*RECORDS PROVIDED:*
-*-
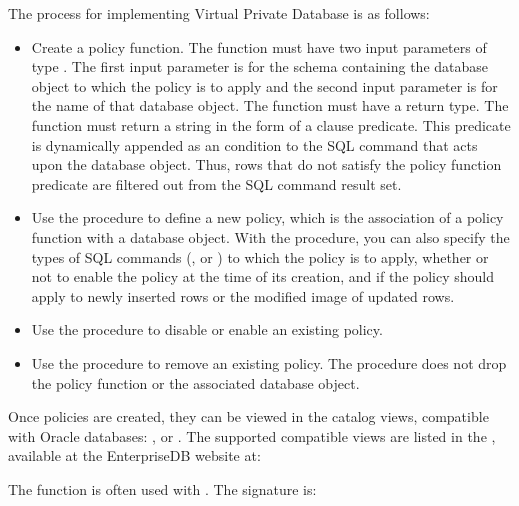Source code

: \documentclass[letterpaper,10pt,english,openany,oneside]{sphinxmanual}
\begin{document}
The process for implementing Virtual Private Database is as follows:
\begin{itemize}
\item {} 
Create a policy function. The function must have two input parameters
of type . The first input parameter is for the schema
containing the database object to which the policy is to apply and
the second input parameter is for the name of that database object.
The function must have a  return type. The function must
return a string in the form of a  clause predicate. This
predicate is dynamically appended as an  condition to the SQL
command that acts upon the database object. Thus, rows that do not
satisfy the policy function predicate are filtered out from the SQL
command result set.

\item {} 
Use the  procedure to define a new policy, which is the
association of a policy function with a database object. With the
 procedure, you can also specify the types of SQL commands
(, or ) to which the policy is to apply,
whether or not to enable the policy at the time of its creation, and
if the policy should apply to newly inserted rows or the modified
image of updated rows.

\item {} 
Use the  procedure to disable or enable an existing
policy.

\item {} 
Use the  procedure to remove an existing policy. The
 procedure does not drop the policy function or the
associated database object.

\end{itemize}

Once policies are created, they can be viewed in the catalog views,
compatible with Oracle databases: , or
. The supported compatible views are listed in the
,
available at the EnterpriseDB website at:
\begin{quote}

\end{quote}

The  function is often used with . The signature
is:
\begin{quote}

\end{quote}
\end{document}
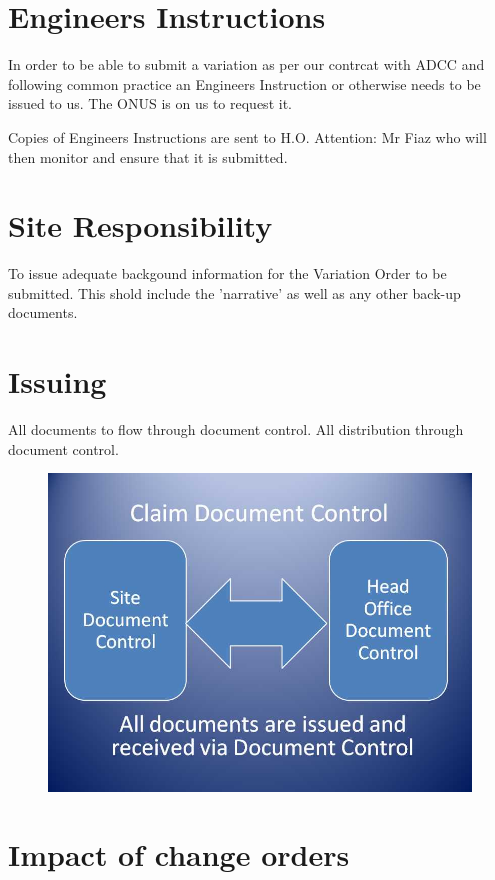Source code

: \section*{Engineers Instructions}

In order to be able to submit a variation as per our contrcat with ADCC and following common practice an Engineers Instruction or otherwise needs to be issued to us. The ONUS is on us to request it.

Copies of Engineers Instructions are sent to H.O. Attention: Mr Fiaz who will then monitor and ensure that it is submitted.

\section*{Site Responsibility}

To issue adequate backgound information for the Variation Order to be submitted. This shold include the 'narrative' as well as any other back-up documents.


\section*{Issuing}

All documents to flow through document control. All distribution through document control.

\begin{figure}
\includegraphics[width=1.3\textwidth]{./graphics/document-control-01}
\end{figure}


\section*{Impact of change orders}

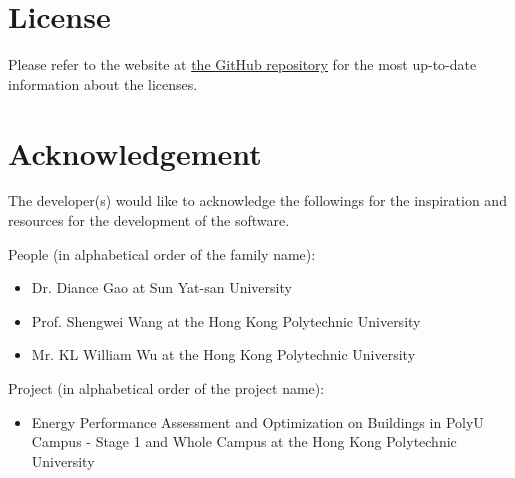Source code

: \documentclass[12pt,a4paper]{article}
\begin{document}
\section{License}

Please refer to the website at \href{https://github.com/howardcheung/data-preprocessing-helper/}{the GitHub repository} for the most up-to-date information about the licenses.

\section{Acknowledgement}

The developer(s) would like to acknowledge the followings for the inspiration and resources for the development of the software.

People (in alphabetical order of the family name):
\begin{itemize}
\item Dr. Diance Gao at Sun Yat-san University
\item Prof. Shengwei Wang at the Hong Kong Polytechnic University
\item Mr. KL William Wu at the Hong Kong Polytechnic University
\end{itemize}

Project (in alphabetical order of the project name):
\begin{itemize}
\item Energy Performance Assessment and Optimization on Buildings in PolyU Campus - Stage 1 and Whole Campus at the Hong Kong Polytechnic University
\end{itemize}
\end{document}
-*-
*TASK PROMPT:* Please list every line of the records that contains "control".

*OUTPUT OF THE TASK:*
All documents to flow through document control. All distribution through document control.
\includegraphics[width=1.3\textwidth]{./graphics/document-control-01}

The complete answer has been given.